Opening the mind to remote working

Is remote working the future of working? It’s estimated that $10.4 trillion will be added to the global economy by 2030 as a direct result of remote working.  

While the idea of ‘working from home’ has existed for hundreds of years, remote working is still a relatively new concept in the business world, but is something more companies are beginning to come around too.

It wasn’t until the Industrial Revolution that many of the work homes began to disappear, and the lines began to be clearly drawn between what was for work and what was for home.

As companies grew to rely on technology and machinery, the home was no-longer a place to conduct work. It wasn’t until the 1970s that terms related to remote work started making a resurgence and slowly but surely, it is becoming part of everyday work life once again – but there’s still a long way to go.

Of the 2.2 million people currently employed in Ireland, over 200,000 of these workers travel more than one hour to get to work, which begs the question: Why can’t they work either at home or closer to home?

It is believed that an estimated $10.4 trillion will be added to the global economy by 2030 as a direct result of remote working. This figure shows just how powerful remote working will be, but still only 16% of companies worldwide offer remote working. Companies that currently offer remote working options saw a boost in employee productivity by 83%.   
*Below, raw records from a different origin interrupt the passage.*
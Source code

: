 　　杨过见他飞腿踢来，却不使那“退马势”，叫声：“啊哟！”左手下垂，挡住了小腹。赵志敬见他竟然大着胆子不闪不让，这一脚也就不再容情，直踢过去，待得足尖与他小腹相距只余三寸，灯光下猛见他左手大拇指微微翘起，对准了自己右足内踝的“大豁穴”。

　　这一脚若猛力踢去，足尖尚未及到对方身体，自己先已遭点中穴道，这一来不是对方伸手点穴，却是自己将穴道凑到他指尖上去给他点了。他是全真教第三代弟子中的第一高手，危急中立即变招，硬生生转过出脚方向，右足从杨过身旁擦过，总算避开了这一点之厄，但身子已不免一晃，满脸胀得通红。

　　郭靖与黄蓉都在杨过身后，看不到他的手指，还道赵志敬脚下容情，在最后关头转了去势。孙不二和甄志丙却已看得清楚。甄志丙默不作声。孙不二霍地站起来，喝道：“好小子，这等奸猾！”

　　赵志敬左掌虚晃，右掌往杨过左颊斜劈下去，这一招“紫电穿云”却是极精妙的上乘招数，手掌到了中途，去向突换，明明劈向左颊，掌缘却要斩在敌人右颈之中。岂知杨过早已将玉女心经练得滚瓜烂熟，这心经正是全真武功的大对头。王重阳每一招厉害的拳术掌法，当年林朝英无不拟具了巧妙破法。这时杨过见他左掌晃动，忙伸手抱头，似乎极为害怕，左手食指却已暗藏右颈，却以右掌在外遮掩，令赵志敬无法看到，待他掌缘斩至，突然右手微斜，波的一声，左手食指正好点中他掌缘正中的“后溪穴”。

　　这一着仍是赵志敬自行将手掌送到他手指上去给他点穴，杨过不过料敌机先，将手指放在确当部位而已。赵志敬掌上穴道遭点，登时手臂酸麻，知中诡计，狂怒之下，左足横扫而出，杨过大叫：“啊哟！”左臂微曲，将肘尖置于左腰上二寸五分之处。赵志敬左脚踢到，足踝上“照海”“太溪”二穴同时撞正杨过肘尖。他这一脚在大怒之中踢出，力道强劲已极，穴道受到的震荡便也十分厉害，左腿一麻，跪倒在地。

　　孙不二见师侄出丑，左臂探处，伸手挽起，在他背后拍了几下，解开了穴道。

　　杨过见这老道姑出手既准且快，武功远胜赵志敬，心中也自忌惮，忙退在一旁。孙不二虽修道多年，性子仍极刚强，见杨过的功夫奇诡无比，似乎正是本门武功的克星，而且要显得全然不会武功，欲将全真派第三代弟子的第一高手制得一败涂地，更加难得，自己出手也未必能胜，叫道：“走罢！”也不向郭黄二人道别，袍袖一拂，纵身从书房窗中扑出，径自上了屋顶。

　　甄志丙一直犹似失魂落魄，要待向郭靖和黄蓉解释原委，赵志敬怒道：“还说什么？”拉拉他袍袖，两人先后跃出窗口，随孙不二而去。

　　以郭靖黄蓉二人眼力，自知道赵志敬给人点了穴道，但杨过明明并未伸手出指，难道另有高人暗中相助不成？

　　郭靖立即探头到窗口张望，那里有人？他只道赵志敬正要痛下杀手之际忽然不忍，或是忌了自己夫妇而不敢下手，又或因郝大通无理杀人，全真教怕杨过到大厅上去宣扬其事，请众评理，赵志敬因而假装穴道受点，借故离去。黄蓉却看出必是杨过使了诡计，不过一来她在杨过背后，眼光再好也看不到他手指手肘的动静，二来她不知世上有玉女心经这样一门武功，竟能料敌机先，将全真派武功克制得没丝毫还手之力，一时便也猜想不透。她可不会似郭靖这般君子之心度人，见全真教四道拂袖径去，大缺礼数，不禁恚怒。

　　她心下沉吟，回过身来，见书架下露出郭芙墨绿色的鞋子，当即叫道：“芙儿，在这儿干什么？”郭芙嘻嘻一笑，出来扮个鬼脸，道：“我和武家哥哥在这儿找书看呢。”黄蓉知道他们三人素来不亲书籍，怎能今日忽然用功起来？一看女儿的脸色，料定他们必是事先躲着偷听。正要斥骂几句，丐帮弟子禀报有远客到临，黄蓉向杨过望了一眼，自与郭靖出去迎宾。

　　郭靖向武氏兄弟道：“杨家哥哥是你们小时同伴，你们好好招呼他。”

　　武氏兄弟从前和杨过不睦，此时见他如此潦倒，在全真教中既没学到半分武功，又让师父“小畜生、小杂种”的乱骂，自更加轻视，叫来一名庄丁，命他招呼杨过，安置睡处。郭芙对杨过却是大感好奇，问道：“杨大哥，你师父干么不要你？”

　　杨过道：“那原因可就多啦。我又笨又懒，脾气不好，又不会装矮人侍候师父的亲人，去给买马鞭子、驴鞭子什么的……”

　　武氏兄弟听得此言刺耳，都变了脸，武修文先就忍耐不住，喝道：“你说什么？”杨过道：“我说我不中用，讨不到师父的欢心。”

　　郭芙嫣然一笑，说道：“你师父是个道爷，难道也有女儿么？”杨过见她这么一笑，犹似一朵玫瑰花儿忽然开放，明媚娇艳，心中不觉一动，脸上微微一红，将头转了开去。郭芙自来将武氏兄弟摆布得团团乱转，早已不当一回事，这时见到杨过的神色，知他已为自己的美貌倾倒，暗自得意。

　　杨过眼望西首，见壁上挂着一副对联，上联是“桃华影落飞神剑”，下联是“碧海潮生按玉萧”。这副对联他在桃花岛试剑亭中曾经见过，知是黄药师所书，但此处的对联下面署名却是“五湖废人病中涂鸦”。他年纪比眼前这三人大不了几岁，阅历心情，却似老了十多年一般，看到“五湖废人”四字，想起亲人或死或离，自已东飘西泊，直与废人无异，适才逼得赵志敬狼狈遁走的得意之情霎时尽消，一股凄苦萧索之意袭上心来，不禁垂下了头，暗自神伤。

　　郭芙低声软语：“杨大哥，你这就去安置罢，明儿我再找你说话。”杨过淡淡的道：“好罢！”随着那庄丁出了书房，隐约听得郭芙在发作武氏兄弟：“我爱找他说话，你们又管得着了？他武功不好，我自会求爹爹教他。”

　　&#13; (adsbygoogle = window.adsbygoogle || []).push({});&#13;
Although any future is uncertain, remote work looks to be sticking around. We’ve seen enormous growth in Ireland over the last decade, and Renata Kohlmann, manager of the Grow Remote chapter in Ballinasloe, believes Ireland’s approach to remote working is changing for the better, but there’s still a lot of work to be done. “If you look at Ireland and focused on a talent heat map, you’ll probably find most of the talent is already in the main cities such as Dublin and Cork, but that’s largely down to the fact these people had to leave their hometowns to find work.”

Renata’s experience working remotely dates back as far as 2004 when she held a European role in Dell from her home in east Galway. “My work is all about bringing employees and companies together to have the conversations about creating a positive environment that supports remote working. I managed a European team from east Galway and it came about due to the necessity of where I was living. At that time, the manager I had was very progressive and saw it as an opportunity to trial it and it worked.

“For me it started out almost like a lifestyle choice because I wanted to move from Dublin to rural Ireland and I wanted to see if I could bring my job with me. Because it was a European role, it meant I still had to travel a lot but it was great that I could choose where I based myself.”

In her most recent role as site director at Wayfair, Renata was responsible for defining the strategy around the whole remote working policy for Ireland and Europe. “In June 2018, we kicked off our first team with 15 people working remotely, and come September we had fully launched it and now there’s over 250 people working remotely in Ireland for Wayfair.”

While the attitude towards remote working continues to change, there is still a lot of apprehension from business owners to move towards these flexible work solutions. “I think companies are still concerned about the whole ‘if I can’t see them, then I don’t know what they are doing’. You have to have a holistic approach and focus from the ground up to make it work.”

Renata spoke to ThinkBusiness at the Future Jobs Ireland event last Friday at the Cavan Digital Hub, and she believes these hubs are crucial to the success of remote working in Ireland. “We definitely need more hubs like this across the country. They are crucial for when we go and talk to companies about trialling remote working. They need to see there are places where people can go to work, because not everyone has broadband at home. Working remotely doesn’t mean you are sitting at home half working – you have to be fully engaged with your work. The other thing to be aware of is the isolation piece so remote working isn’t from everyone.  But having hubs like the Cavan Digital Hub means you get to meet new interesting people every day and you can bounce ideas off others.”